La tres brujitas del tío Luis no le salen de la cabeza a Esteban, que piensa y piensa, y llega a la conclusión que el duende que se les apareció, con una propuesta que al final no les hizo – y que lo va a obligar a volver, claro – son de la misma estirpe de las brujas de las Chacras, y no se los imagina a ninguno de ellos tan peligroso. Aunque con seguridad que todos frecuentan la misma salamanca a la que se refería Luis en su descripción.

Esteban recuerda entonces que él y su mujer sintieron un calor intenso durante la presencia del enano sombrerudo, e incluso les ocurrió como al viejo Luna, de Catamarca: se quedaron como paralizados, y no pudieron gritar por más que lo quisieran. El duende, se acuerda Esteban,  vestía una ropa que no era de esta época y, diferente de la mayoría de los otros duendes que había visto la tía Gringa, que van de rojo o de verde según la ocasión, el que los visitó a ellos estaba todo de gris y usaba un sombrero grande, medio verdoso. Tenía aspecto de anciano, aunque su voz era firme como la de un hombre joven.

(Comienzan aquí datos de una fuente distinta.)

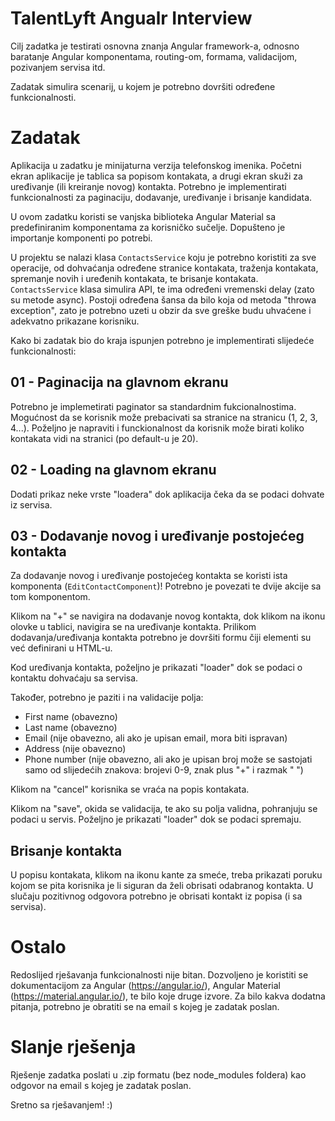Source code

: # TalentLyft Angualr Interview

Cilj zadatka je testirati osnovna znanja Angular framework-a, odnosno baratanje Angular komponentama, routing-om, formama, validacijom, pozivanjem servisa itd.

Zadatak simulira scenarij, u kojem je potrebno dovršiti određene funkcionalnosti.

# Zadatak

Aplikacija u zadatku je minijaturna verzija telefonskog imenika. Početni ekran aplikacije je tablica sa popisom kontakata, a drugi ekran skuži za uređivanje (ili kreiranje novog) kontakta. Potrebno je implementirati funkcionalnosti za paginaciju, dodavanje, uređivanje i brisanje kandidata.

U ovom zadatku koristi se vanjska biblioteka Angular Material sa predefiniranim komponentama za korisničko sučelje. Dopušteno je importanje komponenti po potrebi. 

U projektu se nalazi klasa `ContactsService` koju je potrebno koristiti za sve operacije, od dohvaćanja određene stranice kontakata, traženja kontakata, spremanje novih i uređenih kontakata, te brisanje kontakata. `ContactsService` klasa simulira API, te ima određeni vremenski delay (zato su metode async). Postoji određena šansa da bilo koja od metoda "throwa exception", zato je potrebno uzeti u obzir da sve greške budu uhvaćene i adekvatno prikazane korisniku.

Kako bi zadatak bio do kraja ispunjen potrebno je implementirati slijedeće funkcionalnosti:

## 01 - Paginacija na glavnom ekranu

Potrebno je implemetirati paginator sa standardnim fukcionalnostima. Mogućnost da se korisnik može prebacivati sa stranice na stranicu (1, 2, 3, 4...). Poželjno je napraviti i funckionalnost da korisnik može birati koliko kontakata vidi na stranici (po default-u je 20).

## 02 - Loading na glavnom ekranu

Dodati prikaz neke vrste "loadera" dok aplikacija čeka da se podaci dohvate iz servisa.

## 03 - Dodavanje novog i uređivanje postojećeg kontakta

Za dodavanje novog i uređivanje postojećeg kontakta se koristi ista komponenta (`EditContactComponent`)! Potrebno je povezati te dvije akcije sa tom komponentom.

Klikom na "+" se navigira na dodavanje novog kontakta, dok klikom na ikonu olovke u tablici, navigira se na uređivanje kontakta.
Prilikom dodavanja/uređivanja kontakta potrebno je dovršiti formu čiji elementi su već definirani u HTML-u.

Kod uređivanja kontakta, poželjno je prikazati "loader" dok se podaci o kontaktu dohvaćaju sa servisa.

Također, potrebno je paziti i na validacije polja:
* First name (obavezno)
* Last name (obavezno)
* Email (nije obavezno, ali ako je upisan email, mora biti ispravan)
* Address (nije obavezno)
* Phone number (nije obavezno, ali ako je upisan broj može se sastojati samo od slijedećih znakova: brojevi 0-9, znak plus "+" i razmak " ")

Klikom na "cancel" korisnika se vraća na popis kontakata.

Klikom na "save", okida se validacija, te ako su polja validna, pohranjuju se podaci u servis. Poželjno je prikazati "loader" dok se podaci spremaju. 

## Brisanje kontakta

U popisu kontakata, klikom na ikonu kante za smeće, treba prikazati poruku kojom se pita korisnika je li siguran da želi obrisati odabranog kontakta. U slučaju pozitivnog odgovora potrebno je obrisati kontakt iz popisa (i sa servisa).

# Ostalo

Redoslijed rješavanja funkcionalnosti nije bitan. Dozvoljeno je koristiti se dokumentacijom za Angular (https://angular.io/), Angular Material (https://material.angular.io/), te bilo koje druge izvore. Za bilo kakva dodatna pitanja, potrebno je obratiti se na email s kojeg je zadatak poslan.

# Slanje rješenja

Rješenje zadatka poslati u .zip formatu (bez node_modules foldera) kao odgovor na email s kojeg je zadatak poslan.

Sretno sa rješavanjem! :)

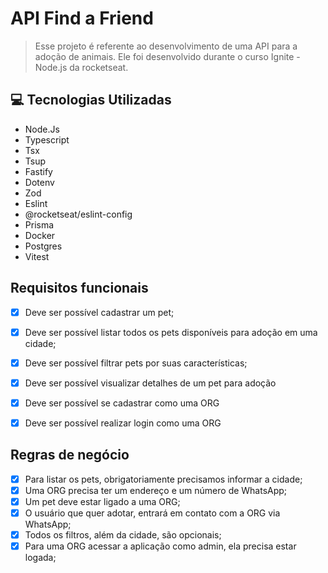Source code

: # API Find a Friend

> Esse projeto é referente ao desenvolvimento de uma API para a adoção de animais. Ele foi desenvolvido durante o curso Ignite - Node.js da rocketseat.

## 💻 Tecnologias Utilizadas

- Node.Js
- Typescript
- Tsx
- Tsup
- Fastify
- Dotenv
- Zod
- Eslint
- @rocketseat/eslint-config
- Prisma
- Docker
- Postgres
- Vitest
  
## Requisitos funcionais

- [x] Deve ser possível cadastrar um pet;
- [x] Deve ser possível listar todos os pets disponíveis para adoção em uma cidade;
- [x] Deve ser possível filtrar pets por suas características;
- [x] Deve ser possível visualizar detalhes de um pet para adoção
- [x] Deve ser possível se cadastrar como uma ORG
- [x] Deve ser possível realizar login como uma ORG


## Regras de negócio

- [x] Para listar os pets, obrigatoriamente precisamos informar a cidade;
- [x] Uma ORG precisa ter um endereço e um número de WhatsApp;
- [x] Um pet deve estar ligado a uma ORG;
- [x] O usuário que quer adotar, entrará em contato com a ORG via WhatsApp;
- [x] Todos os filtros, além da cidade, são opcionais;
- [x] Para uma ORG acessar a aplicação como admin, ela precisa estar logada;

Pero el caso es que el hombrecito salió callado, se fue y no dejó rastros; aunque no terminó de hacer su propuesta después de comerse un plato entero de poroto sancochado. Bueno, piensa Esteban, será una de las tantas leyendas urbanas – o rurales - de Catamarca, y encoge los hombros; pero no deja de pensar en cómo encendió sus ojos el hombrecito cuando le avanzó a su mujer, brillándole como llamas rojas, fulgurantes, asustadoras,

A la mañana siguiente, sigue la lluvia; Esteban se levanta y va al living a apagar la TV que los chicos dejaron prendida en el Canal Disney. Sentado en una silla y con los ojos abiertos, está el hombrecillo de nuevo, mirando al techo. Esteban lo ve, como entre los delirios de un sueño, y nota que de pronto, rápido como un pestañeo, el duende ya está apoyado en la baranda de la galería; y ve que el hombrecito se le acerca, esta vez tímido, cabizbajo casi; en sus ojos, sin embargo, le nota un brillo astuto, diabólico, un matiz verdoso. Una sonrisita mordaz se  asoma a la comisura derecha de la boca, que a Esteban le hace acordar de inmediato del miedo que sentía cuando el tío abuelo Manuelito Arce esbozaba su sonrisa torcida, señal de que preparaba una travesura para espantarlos a los chicos.

El hombrecillo lo saluda muy respetuoso, al modo antiguo y, no sé por qué, Esteban vuelve a recordar cuando era chico y llegaba, de la mano del abuelo Victoriano, a la casa de los Ovejero. Y es que pasaban cosas extrañas en La Falda, comarca repleta de chacras luminosas, pero también llena de misterios y fantasías, allá por los años setenta.  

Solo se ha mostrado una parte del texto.